(Available data)
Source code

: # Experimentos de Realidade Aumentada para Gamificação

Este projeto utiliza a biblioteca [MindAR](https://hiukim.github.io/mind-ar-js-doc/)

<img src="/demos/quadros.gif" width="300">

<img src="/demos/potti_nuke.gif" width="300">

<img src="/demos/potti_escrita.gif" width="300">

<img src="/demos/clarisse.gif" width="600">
==
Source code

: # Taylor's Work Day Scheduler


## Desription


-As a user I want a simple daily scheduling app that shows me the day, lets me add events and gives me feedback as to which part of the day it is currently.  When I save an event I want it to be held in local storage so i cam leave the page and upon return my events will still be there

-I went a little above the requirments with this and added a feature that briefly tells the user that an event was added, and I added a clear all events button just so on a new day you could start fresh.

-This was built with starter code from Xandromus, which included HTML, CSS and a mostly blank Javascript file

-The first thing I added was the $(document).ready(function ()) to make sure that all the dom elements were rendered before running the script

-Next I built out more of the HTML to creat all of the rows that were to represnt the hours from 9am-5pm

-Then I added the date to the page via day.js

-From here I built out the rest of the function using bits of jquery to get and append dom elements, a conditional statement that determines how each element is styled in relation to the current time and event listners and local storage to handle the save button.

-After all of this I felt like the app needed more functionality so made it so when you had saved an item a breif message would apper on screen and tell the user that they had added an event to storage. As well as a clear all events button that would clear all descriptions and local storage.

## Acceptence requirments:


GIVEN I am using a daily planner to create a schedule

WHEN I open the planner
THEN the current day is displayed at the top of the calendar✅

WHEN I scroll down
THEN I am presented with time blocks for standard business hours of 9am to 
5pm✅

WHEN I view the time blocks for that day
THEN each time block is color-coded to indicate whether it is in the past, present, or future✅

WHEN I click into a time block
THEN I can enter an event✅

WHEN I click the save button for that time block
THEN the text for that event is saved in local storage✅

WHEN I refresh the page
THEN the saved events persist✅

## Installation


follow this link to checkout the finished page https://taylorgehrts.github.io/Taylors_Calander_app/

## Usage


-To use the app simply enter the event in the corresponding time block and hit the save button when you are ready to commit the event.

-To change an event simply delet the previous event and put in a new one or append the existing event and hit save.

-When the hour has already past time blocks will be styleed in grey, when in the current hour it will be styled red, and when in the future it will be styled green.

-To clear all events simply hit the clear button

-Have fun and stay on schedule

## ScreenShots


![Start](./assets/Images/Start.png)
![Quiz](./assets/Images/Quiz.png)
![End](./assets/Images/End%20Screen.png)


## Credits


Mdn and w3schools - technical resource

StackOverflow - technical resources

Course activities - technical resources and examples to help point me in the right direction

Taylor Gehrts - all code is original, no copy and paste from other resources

(Your objective)
Could you copy every line in the records that holds "blocks"?

(Response)
THEN I am presented with time blocks for standard business hours of 9am to 
WHEN I view the time blocks for that day
-When the hour has already past time blocks will be styleed in grey, when in the current hour it will be styled red, and when in the future it will be styled green.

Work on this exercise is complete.